A Summer Pursuit – out now!

Jake and Ash A Summer Pursuit

A Summer Pursuit

I’m proud to announce the reissue of A Summer Pursuit, published by Loose ID. This second edition is bigger and better than ever, and I’m very grateful to the team at Loose ID and especially Keren Reed, my editor, for helping revamp it. There are more characters, more nineteenth century New York City, and of course, more hot action between Jake and Ash!

How A Summer Pursuit began

A Summer Pursuit started life as a prologue to The Winter Trail. It grew to four  chapters, which I interspersed through The Winter Trail, but it was not terribly satisfying to jump back and forward in time. I pulled it out to write it as a stand-alone short story, but when I got to eight chapters, I realised it was actually another book.

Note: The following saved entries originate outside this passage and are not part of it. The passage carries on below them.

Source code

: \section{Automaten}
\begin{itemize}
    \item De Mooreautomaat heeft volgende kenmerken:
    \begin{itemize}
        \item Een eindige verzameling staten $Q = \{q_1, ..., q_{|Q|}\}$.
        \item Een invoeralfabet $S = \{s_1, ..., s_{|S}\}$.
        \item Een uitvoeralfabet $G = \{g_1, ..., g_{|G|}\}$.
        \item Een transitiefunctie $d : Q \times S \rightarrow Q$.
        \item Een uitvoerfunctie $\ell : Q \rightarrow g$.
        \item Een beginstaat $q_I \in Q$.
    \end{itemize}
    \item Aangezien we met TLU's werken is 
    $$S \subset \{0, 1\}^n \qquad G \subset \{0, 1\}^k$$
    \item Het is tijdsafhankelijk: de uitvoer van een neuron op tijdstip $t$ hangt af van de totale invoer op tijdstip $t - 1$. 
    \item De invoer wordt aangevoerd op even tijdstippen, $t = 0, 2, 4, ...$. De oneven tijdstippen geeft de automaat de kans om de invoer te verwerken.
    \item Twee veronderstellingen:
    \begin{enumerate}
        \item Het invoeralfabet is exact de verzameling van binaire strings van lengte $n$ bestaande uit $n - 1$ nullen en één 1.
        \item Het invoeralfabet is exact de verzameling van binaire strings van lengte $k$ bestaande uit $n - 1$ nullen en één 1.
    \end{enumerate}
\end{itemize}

The original novel, published in May 2015, was 41,000 words. It is now 85,000 words, more than double the original length.

The revamp

Rereading the original novel, I thought it would benefit from deeper characterization and much more New York. It was such a pleasure to return to Jake and Ash’s world, and researching the city of 1853 was fascinating and fun.

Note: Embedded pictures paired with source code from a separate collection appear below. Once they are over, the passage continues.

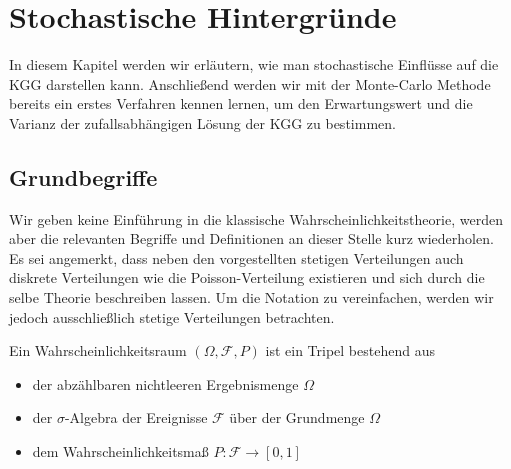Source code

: 
\chapter{Stochastische Hintergründe}
In diesem Kapitel werden wir erläutern, wie man stochastische Einflüsse auf die KGG darstellen kann. Anschließend werden wir mit der Monte-Carlo Methode bereits ein erstes Verfahren kennen lernen, um den Erwartungswert und die Varianz der zufallsabhängigen Lösung der KGG zu bestimmen.


\section{Grundbegriffe}
Wir geben keine Einführung in die klassische Wahrscheinlichkeitstheorie, werden aber die relevanten Begriffe und Definitionen an dieser Stelle kurz wiederholen. Es sei angemerkt, dass neben den vorgestellten stetigen Verteilungen auch diskrete Verteilungen wie die Poisson-Verteilung existieren und sich durch die selbe Theorie beschreiben lassen. Um die Notation zu vereinfachen, werden wir jedoch ausschließlich stetige Verteilungen betrachten.

\begin{mathdef}[Wahrscheinlichkeitsraum]
Ein Wahrscheinlichkeitsraum $(\Omega,\mathcal{F},P)$ ist ein Tripel bestehend aus 
\begin{itemize}
\item der abzählbaren nichtleeren Ergebnismenge $\Omega$
\item der $\sigma$-Algebra der Ereignisse $\mathcal{F}$ über der Grundmenge $\Omega$
\item dem Wahrscheinlichkeitsmaß $P\colon\mathcal{F}\to [0,1]$
\end{itemize}
\end{mathdef}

The New York of 1853 was very different to the New York of today. There was no Central Park or Statue of Liberty, no Times Square or Empire State building. In fact, the tallest buildings were the churches. The streets were only paved up to Forty-Sixth St, and were dirt country roads after that. Bloomingdale was farmland, the Bronx was a village, and public transport around the city was horse-drawn omnibuses that ran on rails.

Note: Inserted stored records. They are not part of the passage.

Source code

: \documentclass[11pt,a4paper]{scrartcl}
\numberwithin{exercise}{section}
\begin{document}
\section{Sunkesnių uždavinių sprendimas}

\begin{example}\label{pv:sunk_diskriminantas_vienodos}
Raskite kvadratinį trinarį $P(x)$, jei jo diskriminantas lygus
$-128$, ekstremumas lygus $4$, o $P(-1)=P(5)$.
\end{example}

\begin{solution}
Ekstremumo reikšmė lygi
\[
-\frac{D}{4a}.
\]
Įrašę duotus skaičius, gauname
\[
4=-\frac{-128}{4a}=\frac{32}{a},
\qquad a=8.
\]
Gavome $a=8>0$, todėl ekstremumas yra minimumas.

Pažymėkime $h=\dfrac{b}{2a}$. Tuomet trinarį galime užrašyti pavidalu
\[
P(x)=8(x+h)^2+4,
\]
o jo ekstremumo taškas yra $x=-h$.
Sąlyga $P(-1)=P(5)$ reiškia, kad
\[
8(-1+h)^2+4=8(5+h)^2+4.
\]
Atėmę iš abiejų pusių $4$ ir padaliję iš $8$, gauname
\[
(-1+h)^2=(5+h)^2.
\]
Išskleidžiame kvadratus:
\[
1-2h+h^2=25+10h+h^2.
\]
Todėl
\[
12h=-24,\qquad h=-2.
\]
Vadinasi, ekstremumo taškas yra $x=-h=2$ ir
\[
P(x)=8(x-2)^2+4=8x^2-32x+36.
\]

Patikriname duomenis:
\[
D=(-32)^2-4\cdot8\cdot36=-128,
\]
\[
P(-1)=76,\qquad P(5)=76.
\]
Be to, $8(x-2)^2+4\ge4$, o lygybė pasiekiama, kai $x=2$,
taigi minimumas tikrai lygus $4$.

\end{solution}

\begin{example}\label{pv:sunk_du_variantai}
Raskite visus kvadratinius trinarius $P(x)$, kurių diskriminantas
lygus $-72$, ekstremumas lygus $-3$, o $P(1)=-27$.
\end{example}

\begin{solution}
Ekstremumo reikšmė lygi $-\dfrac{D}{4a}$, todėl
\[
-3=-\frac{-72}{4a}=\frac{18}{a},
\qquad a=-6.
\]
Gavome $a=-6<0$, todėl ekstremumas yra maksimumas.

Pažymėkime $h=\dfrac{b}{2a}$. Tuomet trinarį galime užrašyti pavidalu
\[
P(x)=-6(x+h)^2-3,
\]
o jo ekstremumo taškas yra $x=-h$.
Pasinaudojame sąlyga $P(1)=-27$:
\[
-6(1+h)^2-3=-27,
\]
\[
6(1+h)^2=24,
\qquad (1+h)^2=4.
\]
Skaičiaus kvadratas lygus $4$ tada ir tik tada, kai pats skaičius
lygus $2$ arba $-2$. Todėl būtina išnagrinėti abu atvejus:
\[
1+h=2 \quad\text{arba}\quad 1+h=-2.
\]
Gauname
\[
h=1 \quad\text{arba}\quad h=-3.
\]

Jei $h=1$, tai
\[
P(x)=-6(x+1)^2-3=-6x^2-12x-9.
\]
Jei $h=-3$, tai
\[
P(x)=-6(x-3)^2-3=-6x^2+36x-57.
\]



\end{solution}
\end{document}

I particularly liked reading about the Five Points district, the stories of which are related in shocked and theatrical language by the virtuous citizens of the day. While there was no doubt terrible poverty and daily injustices in the Five Points, there was also fun, laughter, and excitement. It’s this side of this district I’ve tried to relate.

Being a wordsmith, I loved immersing myself in nineteenth century slang, which certainly kept me laughing. I found hundreds of terms for going on a drinking spree, being drunk, types of drinks, and vomiting after having drunk too much! As an interesting aside, Benjamin Franklin compiled over two hundred such terms back in 1737.

I can’t say I got everything right, but I certainly had fun trying.

A Summer Pursuit

If you are interested in more:

Read an excerpt of A Summer Pursuit here.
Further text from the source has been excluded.